### Recorded data

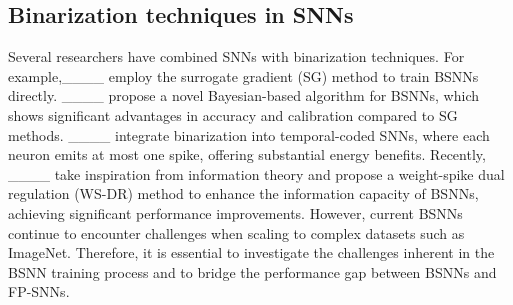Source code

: \subsection{Binarization techniques in SNNs}


Several researchers have combined SNNs with binarization techniques.
For example,____ employ the surrogate gradient (SG) method to train BSNNs directly. 
____ propose a novel Bayesian-based algorithm for BSNNs, which shows significant advantages in accuracy and calibration compared to SG methods. 
____ integrate binarization into temporal-coded SNNs, where each neuron emits at most one spike, offering substantial energy benefits. 
Recently, ____ take inspiration from information theory and propose a weight-spike dual regulation (WS-DR) method to enhance the information capacity of BSNNs, achieving significant performance improvements. 
However, current BSNNs continue to encounter challenges when scaling to complex datasets such as ImageNet.
Therefore, it is essential to investigate the challenges inherent in the BSNN training process and to bridge the performance gap between BSNNs and FP-SNNs.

### How to complete this task
Using the records above, retype everything exactly except the pictures.

### Exercise solution
Source code

: \subsection{Binarization techniques in SNNs}


Several researchers have combined SNNs with binarization techniques.
For example,____ employ the surrogate gradient (SG) method to train BSNNs directly. 
____ propose a novel Bayesian-based algorithm for BSNNs, which shows significant advantages in accuracy and calibration compared to SG methods. 
____ integrate binarization into temporal-coded SNNs, where each neuron emits at most one spike, offering substantial energy benefits. 
Recently, ____ take inspiration from information theory and propose a weight-spike dual regulation (WS-DR) method to enhance the information capacity of BSNNs, achieving significant performance improvements. 
However, current BSNNs continue to encounter challenges when scaling to complex datasets such as ImageNet.
Therefore, it is essential to investigate the challenges inherent in the BSNN training process and to bridge the performance gap between BSNNs and FP-SNNs.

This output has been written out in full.